On 16 February Brière de l'Isle left Lạng Sơn with Giovanninelli's 1st Brigade to relieve the Siege of Tuyên Quang. Before his departure he ordered General de Négrier, who would remain at Lạng Sơn with the 2nd Brigade, to press on towards the Chinese border and expel the battered remnants of the Guangxi Army from Tonkinese soil. After resupplying the 2nd Brigade with food and ammunition, De Négrier advanced to attack the Guangxi Army at Dong Dang.
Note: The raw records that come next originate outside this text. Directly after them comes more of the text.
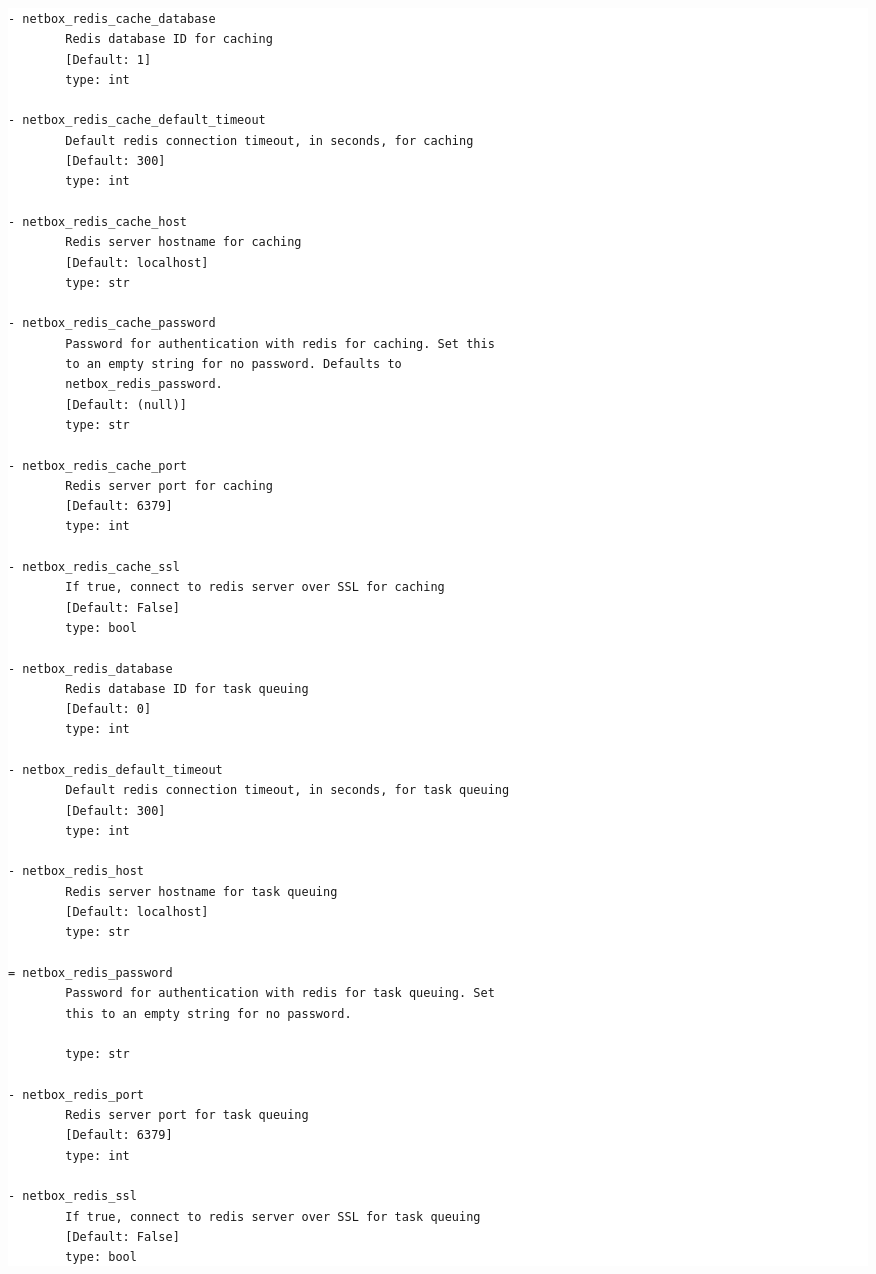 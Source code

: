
 ```
- netbox_redis_cache_database
        Redis database ID for caching
        [Default: 1]
        type: int

- netbox_redis_cache_default_timeout
        Default redis connection timeout, in seconds, for caching
        [Default: 300]
        type: int

- netbox_redis_cache_host
        Redis server hostname for caching
        [Default: localhost]
        type: str

- netbox_redis_cache_password
        Password for authentication with redis for caching. Set this
        to an empty string for no password. Defaults to
        netbox_redis_password.
        [Default: (null)]
        type: str

- netbox_redis_cache_port
        Redis server port for caching
        [Default: 6379]
        type: int

- netbox_redis_cache_ssl
        If true, connect to redis server over SSL for caching
        [Default: False]
        type: bool

- netbox_redis_database
        Redis database ID for task queuing
        [Default: 0]
        type: int

- netbox_redis_default_timeout
        Default redis connection timeout, in seconds, for task queuing
        [Default: 300]
        type: int

- netbox_redis_host
        Redis server hostname for task queuing
        [Default: localhost]
        type: str

= netbox_redis_password
        Password for authentication with redis for task queuing. Set
        this to an empty string for no password.

        type: str

- netbox_redis_port
        Redis server port for task queuing
        [Default: 6379]
        type: int

- netbox_redis_ssl
        If true, connect to redis server over SSL for task queuing
        [Default: False]
        type: bool

```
On 23 February de Négrier stormed the Chinese defences at Dong Dang, forcing the Chinese to retreat towards the Chinese border town of Longzhou (Lung-chou, 龍州).

After clearing the Chinese from Tonkinese territory the French crossed briefly into Guangxi province and on 25 February blew up the 'Gate of China', an elaborate Chinese customs building on the border at Zhennan Pass (Zhennanguan). They were not strong enough to exploit this victory, however, and de Négrier returned to Lạng Sơn with the bulk of the 2nd Brigade at the end of February. A small French garrison under the command of Lieutenant-Colonel Herbinger was left at Dong Dang to watch the movements of the Guangxi Army. Three weeks later the Chinese attacked the Dong Dang garrison, precipitating a series of events that led to a decisive French defeat at the Battle of Bang Bo (24 March 1885).